Extract certain numbers from heterogenous inputs

Hello KNIME Community!

I have a problem where I need to extract numbers and phrases from heterogeneous inputs (no uniform format). This is assay description data from ChEMBL. In the screenshot you can see the different inputs. One of the things I need to extract and append to a new column is the concentration so I was thinking just extract the numbers but I cannot use the index method. Now I know some rows do not have numbers at all and some have multiple numbers. I’m not sure how to differentiate that if I can at all. Thanks in advance!!

Hello @Coral_OBrien,

regular expressions are usually a way to go in these cases. However to avoid guessing can you share some input data and expected output? (Keep in mind that we can not copy from screenshots :wink: )

Br,
Ivan

2 Likes

Hi @ipazin,

For sure. Here are some inputs and expected outputs.

Input 1 - “Millipore: Percentage of residual kinase activity of NEK3 at 1uM relative to control.
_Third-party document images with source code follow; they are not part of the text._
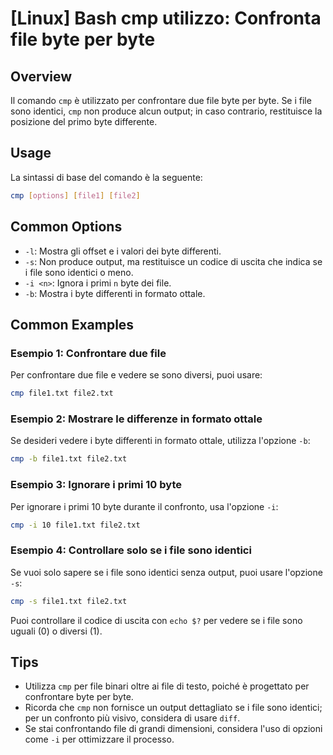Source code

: # [Linux] Bash cmp utilizzo: Confronta file byte per byte

## Overview
Il comando `cmp` è utilizzato per confrontare due file byte per byte. Se i file sono identici, `cmp` non produce alcun output; in caso contrario, restituisce la posizione del primo byte differente.

## Usage
La sintassi di base del comando è la seguente:

```bash
cmp [options] [file1] [file2]
```

## Common Options
- `-l`: Mostra gli offset e i valori dei byte differenti.
- `-s`: Non produce output, ma restituisce un codice di uscita che indica se i file sono identici o meno.
- `-i <n>`: Ignora i primi `n` byte dei file.
- `-b`: Mostra i byte differenti in formato ottale.

## Common Examples

### Esempio 1: Confrontare due file
Per confrontare due file e vedere se sono diversi, puoi usare:

```bash
cmp file1.txt file2.txt
```

### Esempio 2: Mostrare le differenze in formato ottale
Se desideri vedere i byte differenti in formato ottale, utilizza l'opzione `-b`:

```bash
cmp -b file1.txt file2.txt
```

### Esempio 3: Ignorare i primi 10 byte
Per ignorare i primi 10 byte durante il confronto, usa l'opzione `-i`:

```bash
cmp -i 10 file1.txt file2.txt
```

### Esempio 4: Controllare solo se i file sono identici
Se vuoi solo sapere se i file sono identici senza output, puoi usare l'opzione `-s`:

```bash
cmp -s file1.txt file2.txt
```
Puoi controllare il codice di uscita con `echo $?` per vedere se i file sono uguali (0) o diversi (1).

## Tips
- Utilizza `cmp` per file binari oltre ai file di testo, poiché è progettato per confrontare byte per byte.
- Ricorda che `cmp` non fornisce un output dettagliato se i file sono identici; per un confronto più visivo, considera di usare `diff`.
- Se stai confrontando file di grandi dimensioni, considera l'uso di opzioni come `-i` per ottimizzare il processo.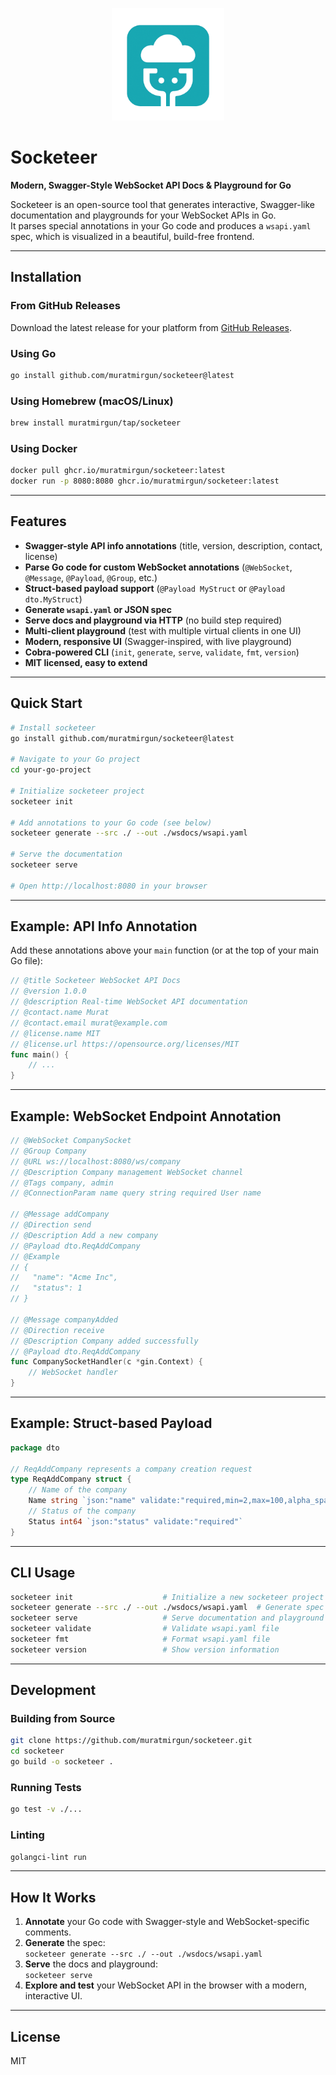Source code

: <p align="center">
  <img src="https://github.com/muratmirgun/socketeer/blob/main/internal/templates/logo.png" alt="Socketeer Logo" width="180" />
</p>

# Socketeer

**Modern, Swagger-Style WebSocket API Docs & Playground for Go**

Socketeer is an open-source tool that generates interactive, Swagger-like documentation and playgrounds for your WebSocket APIs in Go.  
It parses special annotations in your Go code and produces a `wsapi.yaml` spec, which is visualized in a beautiful, build-free frontend.

---

## Installation

### From GitHub Releases

Download the latest release for your platform from [GitHub Releases](https://github.com/muratmirgun/socketeer/releases).

### Using Go

```sh
go install github.com/muratmirgun/socketeer@latest
```

### Using Homebrew (macOS/Linux)

```sh
brew install muratmirgun/tap/socketeer
```

### Using Docker

```sh
docker pull ghcr.io/muratmirgun/socketeer:latest
docker run -p 8080:8080 ghcr.io/muratmirgun/socketeer:latest
```

---

## Features

- **Swagger-style API info annotations** (title, version, description, contact, license)
- **Parse Go code for custom WebSocket annotations** (`@WebSocket`, `@Message`, `@Payload`, `@Group`, etc.)
- **Struct-based payload support** (`@Payload MyStruct` or `@Payload dto.MyStruct`)
- **Generate `wsapi.yaml` or JSON spec**
- **Serve docs and playground via HTTP** (no build step required)
- **Multi-client playground** (test with multiple virtual clients in one UI)
- **Modern, responsive UI** (Swagger-inspired, with live playground)
- **Cobra-powered CLI** (`init`, `generate`, `serve`, `validate`, `fmt`, `version`)
- **MIT licensed, easy to extend**

---

## Quick Start

```sh
# Install socketeer
go install github.com/muratmirgun/socketeer@latest

# Navigate to your Go project
cd your-go-project

# Initialize socketeer project
socketeer init

# Add annotations to your Go code (see below)
socketeer generate --src ./ --out ./wsdocs/wsapi.yaml

# Serve the documentation
socketeer serve

# Open http://localhost:8080 in your browser
```

---

## Example: API Info Annotation

Add these annotations above your `main` function (or at the top of your main Go file):

```go
// @title Socketeer WebSocket API Docs
// @version 1.0.0
// @description Real-time WebSocket API documentation
// @contact.name Murat
// @contact.email murat@example.com
// @license.name MIT
// @license.url https://opensource.org/licenses/MIT
func main() {
    // ...
}
```

---

## Example: WebSocket Endpoint Annotation

```go
// @WebSocket CompanySocket
// @Group Company
// @URL ws://localhost:8080/ws/company
// @Description Company management WebSocket channel
// @Tags company, admin
// @ConnectionParam name query string required User name

// @Message addCompany
// @Direction send
// @Description Add a new company
// @Payload dto.ReqAddCompany
// @Example
// {
//   "name": "Acme Inc",
//   "status": 1
// }

// @Message companyAdded
// @Direction receive
// @Description Company added successfully
// @Payload dto.ReqAddCompany
func CompanySocketHandler(c *gin.Context) {
    // WebSocket handler
}
```

---

## Example: Struct-based Payload

```go
package dto

// ReqAddCompany represents a company creation request
type ReqAddCompany struct {
    // Name of the company
    Name string `json:"name" validate:"required,min=2,max=100,alpha_space"`
    // Status of the company
    Status int64 `json:"status" validate:"required"`
}
```

---

## CLI Usage

```sh
socketeer init                    # Initialize a new socketeer project
socketeer generate --src ./ --out ./wsdocs/wsapi.yaml  # Generate spec from Go code
socketeer serve                   # Serve documentation and playground
socketeer validate                # Validate wsapi.yaml file
socketeer fmt                     # Format wsapi.yaml file
socketeer version                 # Show version information
```

---

## Development

### Building from Source

```sh
git clone https://github.com/muratmirgun/socketeer.git
cd socketeer
go build -o socketeer .
```

### Running Tests

```sh
go test -v ./...
```

### Linting

```sh
golangci-lint run
```

---

## How It Works

1. **Annotate** your Go code with Swagger-style and WebSocket-specific comments.
2. **Generate** the spec:  
   `socketeer generate --src ./ --out ./wsdocs/wsapi.yaml`
3. **Serve** the docs and playground:  
   `socketeer serve`
4. **Explore and test** your WebSocket API in the browser with a modern, interactive UI.

---

## License

MIT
Control inhibitor: Phosphoric acid* at 0.3uM. Buffer: 8 mM MOPS pH 7.0, 0.2 mM EDTA”
Expected output 1 - “1uM”

Input 2 - “Inhibition of NEK3 (unknown origin) using [gamma-33P]ATP assessed as residual activity at 3 uM”
Expected output 2 - “3 uM”

Input 3 - “Inhibition of wild-type human full length NEK3 (M1 to R506 residues) expressed in mammalian expression system assessed as residual activity at 50 nM by Kinomescan method relative to control”
Expected output 3 - “50 nM”

Input 4 - “Inhibition of human NEK3 at 10 uM after 60 mins by TR-FRET assay”
Expected output 4 - “10 uM”

Some inputs do not contain a concentration so I am ok with missing value on those.

Thank you,
Coral

Hello @Coral_OBrien,

tnx for examples. Is it safe to say that logic is to extract one or more digits followed by uM or nM with optional space between two?
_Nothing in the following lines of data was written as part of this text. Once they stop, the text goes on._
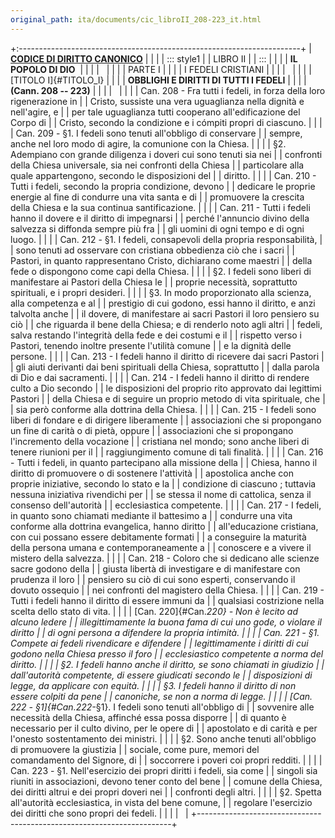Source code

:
 ```yaml
---
original_path: ita/documents/cic_libroII_208-223_it.html
---
```


+:----------------------------------------------------------------------+
| **[CODICE DI DIRITTO CANONICO](../../cic_index_it.html)**             |
|                                                                       |
| ::: style1                                                            |
| LIBRO II                                                              |
| :::                                                                   |
|                                                                       |
| **IL POPOLO DI DIO**                                                  |
|                                                                       |
|                                                                       |
|                                                                       |
| PARTE I                                                               |
|                                                                       |
| I FEDELI CRISTIANI                                                    |
|                                                                       |
|                                                                       |
|                                                                       |
| [TITOLO I]{#TITOLO_I}                                                 |
|                                                                       |
| **OBBLIGHI E DIRITTI DI TUTTI I FEDELI**                              |
|                                                                       |
| **(Cann. 208 -- 223)**                                                |
|                                                                       |
|                                                                       |
|                                                                       |
| Can. 208 - Fra tutti i fedeli, in forza della loro rigenerazione in   |
| Cristo, sussiste una vera uguaglianza nella dignità e nell\'agire, e  |
| per tale uguaglianza tutti cooperano all\'edificazione del Corpo di   |
| Cristo, secondo la condizione e i cómpiti propri di ciascuno.         |
|                                                                       |
| Can. 209 - §1. I fedeli sono tenuti all\'obbligo di conservare        |
| sempre, anche nel loro modo di agire, la comunione con la Chiesa.     |
|                                                                       |
| §2. Adempiano con grande diligenza i doveri cui sono tenuti sia nei   |
| confronti della Chiesa universale, sia nei confronti della Chiesa     |
| particolare alla quale appartengono, secondo le disposizioni del      |
| diritto.                                                              |
|                                                                       |
| Can. 210 - Tutti i fedeli, secondo la propria condizione, devono      |
| dedicare le proprie energie al fine di condurre una vita santa e di   |
| promuovere la crescita della Chiesa e la sua continua santificazione. |
|                                                                       |
| Can. 211 - Tutti i fedeli hanno il dovere e il diritto di impegnarsi  |
| perché l\'annuncio divino della salvezza si diffonda sempre più fra   |
| gli uomini di ogni tempo e di ogni luogo.                             |
|                                                                       |
| Can. 212 - §1. I fedeli, consapevoli della propria responsabilità,    |
| sono tenuti ad osservare con cristiana obbedienza ciò che i sacri     |
| Pastori, in quanto rappresentano Cristo, dichiarano come maestri      |
| della fede o dispongono come capi della Chiesa.                       |
|                                                                       |
| §2. I fedeli sono liberi di manifestare ai Pastori della Chiesa le    |
| proprie necessità, soprattutto spirituali, e i propri desideri.       |
|                                                                       |
| §3. In modo proporzionato alla scienza, alla competenza e al          |
| prestigio di cui godono, essi hanno il diritto, e anzi talvolta anche |
| il dovere, di manifestare ai sacri Pastori il loro pensiero su ciò    |
| che riguarda il bene della Chiesa; e di renderlo noto agli altri      |
| fedeli, salva restando l\'integrità della fede e dei costumi e il     |
| rispetto verso i Pastori, tenendo inoltre presente l\'utilità comune  |
| e la dignità delle persone.                                           |
|                                                                       |
| Can. 213 - I fedeli hanno il diritto di ricevere dai sacri Pastori    |
| gli aiuti derivanti dai beni spirituali della Chiesa, soprattutto     |
| dalla parola di Dio e dai sacramenti.                                 |
|                                                                       |
| Can. 214 - I fedeli hanno il diritto di rendere culto a Dio secondo   |
| le disposizioni del proprio rito approvato dai legittimi Pastori      |
| della Chiesa e di seguire un proprio metodo di vita spirituale, che   |
| sia però conforme alla dottrina della Chiesa.                         |
|                                                                       |
| Can. 215 - I fedeli sono liberi di fondare e di dirigere liberamente  |
| associazioni che si propongano un fine di carità o di pietà, oppure   |
| associazioni che si propongano l\'incremento della vocazione          |
| cristiana nel mondo; sono anche liberi di tenere riunioni per il      |
| raggiungimento comune di tali finalità.                               |
|                                                                       |
| Can. 216 - Tutti i fedeli, in quanto partecipano alla missione della  |
| Chiesa, hanno il diritto di promuovere o di sostenere l\'attività     |
| apostolica anche con proprie iniziative, secondo lo stato e la        |
| condizione di ciascuno ; tuttavia nessuna iniziativa rivendichi per   |
| se stessa il nome di cattolica, senza il consenso dell\'autorità      |
| ecclesiastica competente.                                             |
|                                                                       |
| Can. 217 - I fedeli, in quanto sono chiamati mediante il battesimo a  |
| condurre una vita conforme alla dottrina evangelica, hanno diritto    |
| all\'educazione cristiana, con cui possano essere debitamente formati |
| a conseguire la maturità della persona umana e contemporaneamente a   |
| conoscere e a vivere il mistero della salvezza.                       |
|                                                                       |
| Can. 218 - Coloro che si dedicano alle scienze sacre godono della     |
| giusta libertà di investigare e di manifestare con prudenza il loro   |
| pensiero su ciò di cui sono esperti, conservando il dovuto ossequio   |
| nei confronti del magistero della Chiesa.                             |
|                                                                       |
| Can. 219 - Tutti i fedeli hanno il diritto di essere immuni da        |
| qualsiasi costrizione nella scelta dello stato di vita.               |
|                                                                       |
| [Can. 220]{#Can._220} - Non è lecito ad alcuno ledere                 |
| illegittimamente la buona fama di cui uno gode, o violare il diritto  |
| di ogni persona a difendere la propria intimità.                      |
|                                                                       |
| Can. 221 - §1. Compete ai fedeli rivendicare e difendere              |
| legittimamente i diritti di cui godono nella Chiesa presso il foro    |
| ecclesiastico competente a norma del diritto.                         |
|                                                                       |
| §2. I fedeli hanno anche il diritto, se sono chiamati in giudizio     |
| dall\'autorità competente, di essere giudicati secondo le             |
| disposizioni di legge, da applicare con equità.                       |
|                                                                       |
| §3. I fedeli hanno il diritto di non essere colpiti da pene           |
| canoniche, se non a norma di legge.                                   |
|                                                                       |
| [Can. 222 - §1]{#Can._222_-_§1}. I fedeli sono tenuti all\'obbligo di |
| sovvenire alle necessità della Chiesa, affinché essa possa disporre   |
| di quanto è necessario per il culto divino, per le opere di           |
| apostolato e di carità e per l\'onesto sostentamento dei ministri.    |
|                                                                       |
| §2. Sono anche tenuti all\'obbligo di promuovere la giustizia         |
| sociale, come pure, memori del comandamento del Signore, di           |
| soccorrere i poveri coi propri redditi.                               |
|                                                                       |
| Can. 223 - §1. Nell\'esercizio dei propri diritti i fedeli, sia come  |
| singoli sia riuniti in associazioni, devono tener conto del bene      |
| comune della Chiesa, dei diritti altrui e dei propri doveri nei       |
| confronti degli altri.                                                |
|                                                                       |
| §2. Spetta all\'autorità ecclesiastica, in vista del bene comune,     |
| regolare l\'esercizio dei diritti che sono propri dei fedeli.         |
|                                                                       |
|                                                                       |
+-----------------------------------------------------------------------+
If so then this regular expression in Regex Split node could do the trick:

.*(\d+\s?[u|n]M).*

Br,
Ivan

2 Likes

Hi @ipazin,

It worked for the most part, however, I think it’s only capturing one number that’s before the uM or nM. For example, 10 uM came out as 0 uM, and 0.3 uM came out as 3 uM. How do I adjust the regular expression for it to extract the correct number? Sorry I’ve never seen these regular expressions before and it’s like a foreign language and magic to me :smiley:

Thank you,
Coral

you could try adjusting @ipazin solution like

.*?(\d?\.?\d+\s?[u|n]M).*
4 Likes

Hello @Coral_OBrien,

you are right. I wrote expression here before I have tested it and then haven’t modified it after :slight_smile: You can try @Daniel_Weikert’s solution but keep in mind that it will extract only first encounter of patter. (Here is good page to learn regular expressions: https://www.regular-expressions.info/)

Br,
Ivan

Hi @ipazin,

Thanks for the explanation and resource. I used @Daniel_Weikert 's regular expression and it is working great! Thank you both!

Kind regards,
Coral

1 Like

Great that we were able to help. Please mark the solution to ensure others will find it in case similar issues occur in the future.
br

This topic was automatically closed 7 days after the last reply. New replies are no longer allowed.